以前薬価引き下げが続いて売っても利益がでない薬剤は、製薬会社も作りたくないので不足するといったことを書きました。

 

今回は逆に高額の薬剤についてです。

ここ10年くらいの間に分子標的薬や生物学的製剤といった悪いところにピンポイントで効く薬が次々と開発されました。

例えば抗がん剤などをみると、過去の薬は、がん細胞を殺すのが目的だけれど正常の細胞にもダメージを与えるものがほとんどで、効果はそこそこあるものの、使いすぎると体がもたないので続けられないのが実態でした。

新しい薬はピンポイントで働きますから、がん細胞には効果が高く、体のダメージもそこまでではないという薬です。

患者さんにとっては大きな福音ですが、問題は値段が高いことです。

 

前回触れましたが、これらの薬を使い続ける患者さんには高額療養費制度を利用されている方が多く存在します。

この上限額があがると、この制度を利用されている方にとっては治療を続けられるかどうかの死活問題になるわけです。

結局今回の改正はとりやめになりましたが、今後は検討を続けるということになったようです。

 

さて、これに関連してある番組での田村元厚労大臣の発言が気になりました。

 

高額の薬剤を保険で使っているわけですが、これらの薬剤も薬価改正の度に価格が下げられます。

薬価は製薬会社が決めるわけではなく厚労省が決めています。

製薬会社としてはどんどん薬価を下げられるのではたまったものではないでしょう。

高額の薬剤の多くは海外の製薬会社が開発したものです。

国際価格をもとに決めているのでしょうが、ただでも高額な薬剤が円安のため、円あつかいの薬価はさらに高額になります。

逆に言うと海外の製薬会社からみると円で固定された薬価は円安が進むにつれてドルベースでは安くされているのと同じです。

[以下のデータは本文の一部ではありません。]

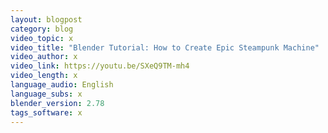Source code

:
 ```yaml
---
layout: blogpost
category: blog
video_topic: x
video_title: "Blender Tutorial: How to Create Epic Steampunk Machine"
video_author: x
video_link: https://youtu.be/SXeQ9TM-mh4
video_length: x
language_audio: English
language_subs: x
blender_version: 2.78
tags_software: x
---
```

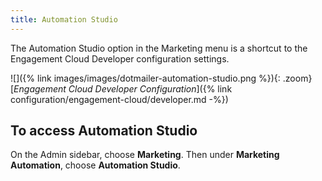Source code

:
 ```yaml
---
title: Automation Studio
---
```


The Automation Studio option in the Marketing menu is a shortcut to the Engagement Cloud Developer configuration settings.

![]({% link images/images/dotmailer-automation-studio.png %}){: .zoom}
 [*Engagement Cloud Developer Configuration*]({% link configuration/engagement-cloud/developer.md -%})

## To access Automation Studio

On the Admin sidebar, choose **Marketing**. Then under **Marketing Automation**, choose **Automation Studio**.
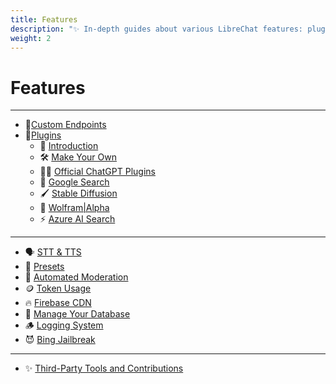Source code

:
 ```yaml
---
title: Features
description: "✨ In-depth guides about various LibreChat features: plugins, presets, automated moderation, logging..."
weight: 2
---
```


# Features

---

* 🤖[Custom Endpoints](../install/configuration/custom_config.md)
* 🔌[Plugins](./plugins/index.md)
    * 🔌 [Introduction](./plugins/introduction.md)
    * 🛠️ [Make Your Own](./plugins/make_your_own.md)
    * 🧑‍💼 [Official ChatGPT Plugins](./plugins/chatgpt_plugins_openapi.md)
    * 🔎 [Google Search](./plugins/google_search.md)
    * 🖌️ [Stable Diffusion](./plugins/stable_diffusion.md)
    * 🧠 [Wolfram|Alpha](./plugins/wolfram.md)
    * ⚡ [Azure AI Search](./plugins/azure_ai_search.md)

---

* 🗣️ [STT & TTS](./stt_tts.md)
* 🔖 [Presets](./presets.md)
* 🔨 [Automated Moderation](./mod_system.md)
* 🪙 [Token Usage](./token_usage.md)
* 🔥 [Firebase CDN](./firebase.md)
* 🍃 [Manage Your Database](./manage_your_database.md)
* 🪵 [Logging System](./logging_system.md)
* 😈 [Bing Jailbreak](./bing_jailbreak.md)

---

* ✨ [Third-Party Tools and Contributions](./third_party.md)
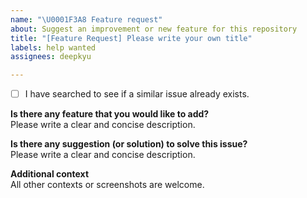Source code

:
 ```yaml
---
name: "\U0001F3A8 Feature request"
about: Suggest an improvement or new feature for this repository
title: "[Feature Request] Please write your own title"
labels: help wanted
assignees: deepkyu

---
```


- [ ] I have searched to see if a similar issue already exists.

**Is there any feature that you would like to add?**  
Please write a clear and concise description.

**Is there any suggestion (or solution) to solve this issue?**  
Please write a clear and concise description.

**Additional context**  
All other contexts or screenshots are welcome.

円安で安くされているのに加えて、薬価改定の度に薬価を引き下げられているわけですから海外の製薬会社から見たらダブルパンチでしょう。

 

田村元厚労大臣によりますと、上記のような理由から海外の製薬会社は新しい薬を開発しても、日本市場に申請すらあげてこなくなっているとのことです。自分たちで薬価が決められず、どんどん価格を下げられるような国では商売ができないということですね。

ですから、海外で新しく効果が高い薬が開発されても日本では使えない状態になっていく可能性があります。

こんなことも”薬が足りない”事態をひきおこすわけですね。